本作の主人公もっくんは元オーケストラのチェロ(だったかな)奏者と言う設定。
それが廃業して田舎に戻り、成り行きから「納棺師」なる職業に付くと言う流れ
なのだけれど、この「元チェロ奏者」と言う設定を持って来たのは上手いと思った。
この「納棺師」と言う職業は遺族たちの見ている前でご遺体に死に化粧を施
したり、見えない様にシーツを被せたまま鮮やかな手さばきで着ている物を死
に装束に着替えさせたり、その優雅で切れのある所作がひとつの見所になっ
ている。それが楽器を演奏する奏者と重なり、もっくんの演奏するチェロの音色
とシンクロして人の死を奏でる様に表現されたりするのだ。
そしてまた、納棺師として仕事を依頼された葬儀が幾つが出てくるのだが、
その遺族や友人として出演している杉本哲太さんや笹野高史さん等脇の役
者さんたちがみんな素晴らしい。
特に連れ合いを亡くした夫役の山田辰夫さんは本当に素晴らしかった。
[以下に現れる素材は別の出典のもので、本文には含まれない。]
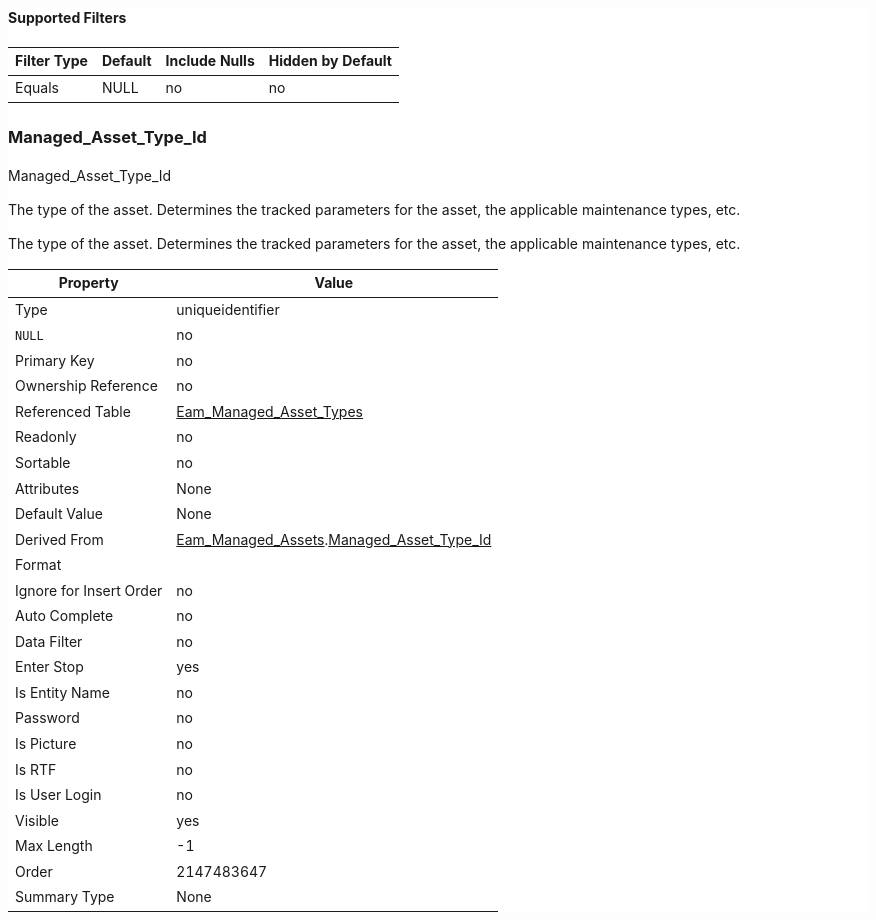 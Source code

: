 #### Supported Filters

| Filter Type | Default |Include Nulls | Hidden by Default |
| - | - | - | - |
|Equals|NULL|no|no|

### Managed_Asset_Type_Id


Managed_Asset_Type_Id


The type of the asset. Determines the tracked parameters for the asset, the applicable maintenance types, etc.


The type of the asset. Determines the tracked parameters for the asset, the applicable maintenance types, etc.

| Property | Value |
| - | - |
|Type|uniqueidentifier|
|`NULL`|no|
|Primary Key|no|
|Ownership Reference|no|
|Referenced Table|[Eam_Managed_Asset_Types](Eam_Managed_Asset_Types.md)|
|Readonly|no|
|Sortable|no|
|Attributes|None|
|Default Value|None|
|Derived From|[Eam_Managed_Assets](Eam_Managed_Assets.md).[Managed_Asset_Type_Id](Eam_Managed_Assets.md#managed_asset_type_id)|
|Format||
|Ignore for Insert Order|no|
|Auto Complete|no|
|Data Filter|no|
|Enter Stop|yes|
|Is Entity Name|no|
|Password|no|
|Is Picture|no|
|Is RTF|no|
|Is User Login|no|
|Visible|yes|
|Max Length|-1|
|Order|2147483647|
|Summary Type|None|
この方
も最近亡くなられたみたいで残念ですね。
主役のもっくんはちょっと男前すぎるかなとも思ったけど。あと誰より素晴らし
かったのは山崎努さんですねぇ。やっぱし葬儀ってこともあってどうしても伊丹
監督「お葬式」がダブるけど、こ〜の老齢で食欲旺盛な納棺師の佇まいは本
当にキャリアを感じさせる役者の味わいに満ちていた。主演ではないけれど本
作で一番の存在感を示していたのは紛れもなく山崎さんですよねぇ。